'''

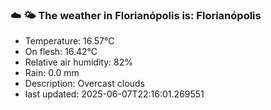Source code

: ### ☁️ 🌤️  The weather in Florianópolis is: Florianópolis

- Temperature: 16.57°C
- On flesh: 16.42°C
- Relative air humidity: 82%
- Rain: 0.0 mm
- Description: Overcast clouds
- last updated: 2025-06-07T22:16:01.269551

'''

(TO DO): Each line from the one containing "- Relative air humidity: 82%" through the end of the material should be restated word for word; leave out every line before it.

(SOLUTION FOR THIS EXERCISE):
- Relative air humidity: 82%
- Rain: 0.0 mm
- Description: Overcast clouds
- last updated: 2025-06-07T22:16:01.269551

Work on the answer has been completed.